| Task item |
All of the data should be copied exactly, with the pictures left out.

| Supplied data |
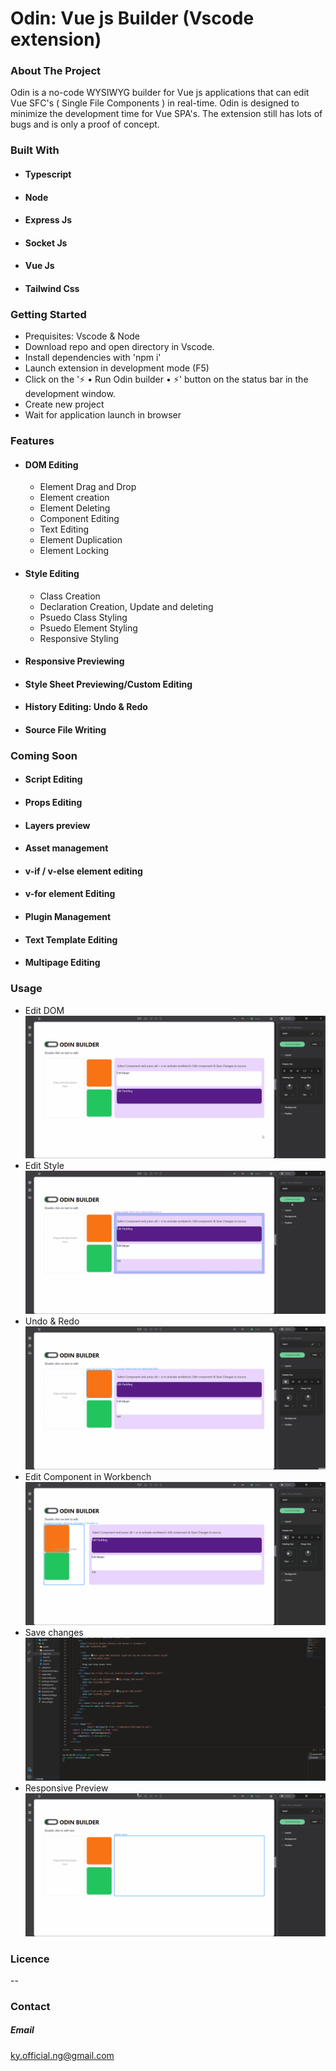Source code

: # Odin: Vue js Builder (Vscode extension)

### About The Project 

 Odin is a no-code WYSIWYG  builder for Vue js applications that can edit Vue SFC's ( Single File Components ) in real-time. Odin is designed to minimize the development time for Vue SPA's. The extension still has lots of bugs and is only a proof of concept.
 
### Built With

- #### Typescript
- #### Node
- #### Express Js
- #### Socket Js
- #### Vue Js
- #### Tailwind Css


### Getting Started
-   Prequisites: Vscode & Node
-   Download repo and open directory in Vscode.
-   Install dependencies with 'npm i'
-   Launch extension in development mode (F5)
-   Click on the '⚡ • Run Odin builder • ⚡' button on the status bar in the development window.
-   Create new project
-   Wait for application launch in browser

### Features
- #### DOM Editing
    - Element Drag and Drop
    - Element creation
    - Element Deleting
    - Component Editing
    - Text Editing
    - Element Duplication
    - Element Locking
- #### Style Editing
    - Class Creation
    - Declaration Creation, Update and deleting
    - Psuedo Class Styling
    - Psuedo Element Styling
    - Responsive Styling
- #### Responsive Previewing 
- #### Style Sheet Previewing/Custom Editing
- #### History Editing: Undo & Redo
- #### Source File Writing

### Coming Soon
- #### Script Editing
- #### Props Editing
- #### Layers preview
- #### Asset management
- #### v-if / v-else element editing
- #### v-for element Editing
- #### Plugin Management
- #### Text Template Editing
- #### Multipage Editing

### Usage
- Edit DOM
 ![Editing the DOM](usageImgs/dng.gif?raw=true "Title")
- Edit Style
 ![Editing the Style](usageImgs/style.gif?raw=true "Title")
- Undo & Redo
 ![Editing the History](usageImgs/history.gif?raw=true "Title")
- Edit Component in Workbench
 ![Editing the Component](usageImgs/workbench.gif?raw=true "Title")
- Save changes
 ![Editing the Source](usageImgs/save.gif?raw=true "Title")
- Responsive Preview
 ![Responsive preview](usageImgs/responsive.gif?raw=true "Title")


### Licence
--

### Contact
##### Email
ky.official.ng@gmail.com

| Exercise result |
Source code

: # Odin: Vue js Builder (Vscode extension)

### About The Project 

 Odin is a no-code WYSIWYG  builder for Vue js applications that can edit Vue SFC's ( Single File Components ) in real-time. Odin is designed to minimize the development time for Vue SPA's. The extension still has lots of bugs and is only a proof of concept.
 
### Built With

- #### Typescript
- #### Node
- #### Express Js
- #### Socket Js
- #### Vue Js
- #### Tailwind Css


### Getting Started
-   Prequisites: Vscode & Node
-   Download repo and open directory in Vscode.
-   Install dependencies with 'npm i'
-   Launch extension in development mode (F5)
-   Click on the '⚡ • Run Odin builder • ⚡' button on the status bar in the development window.
-   Create new project
-   Wait for application launch in browser

### Features
- #### DOM Editing
    - Element Drag and Drop
    - Element creation
    - Element Deleting
    - Component Editing
    - Text Editing
    - Element Duplication
    - Element Locking
- #### Style Editing
    - Class Creation
    - Declaration Creation, Update and deleting
    - Psuedo Class Styling
    - Psuedo Element Styling
    - Responsive Styling
- #### Responsive Previewing 
- #### Style Sheet Previewing/Custom Editing
- #### History Editing: Undo & Redo
- #### Source File Writing

### Coming Soon
- #### Script Editing
- #### Props Editing
- #### Layers preview
- #### Asset management
- #### v-if / v-else element editing
- #### v-for element Editing
- #### Plugin Management
- #### Text Template Editing
- #### Multipage Editing

### Usage
- Edit DOM
 ![Editing the DOM](usageImgs/dng.gif?raw=true "Title")
- Edit Style
 ![Editing the Style](usageImgs/style.gif?raw=true "Title")
- Undo & Redo
 ![Editing the History](usageImgs/history.gif?raw=true "Title")
- Edit Component in Workbench
 ![Editing the Component](usageImgs/workbench.gif?raw=true "Title")
- Save changes
 ![Editing the Source](usageImgs/save.gif?raw=true "Title")
- Responsive Preview
 ![Responsive preview](usageImgs/responsive.gif?raw=true "Title")


### Licence
--

### Contact
##### Email
ky.official.ng@gmail.com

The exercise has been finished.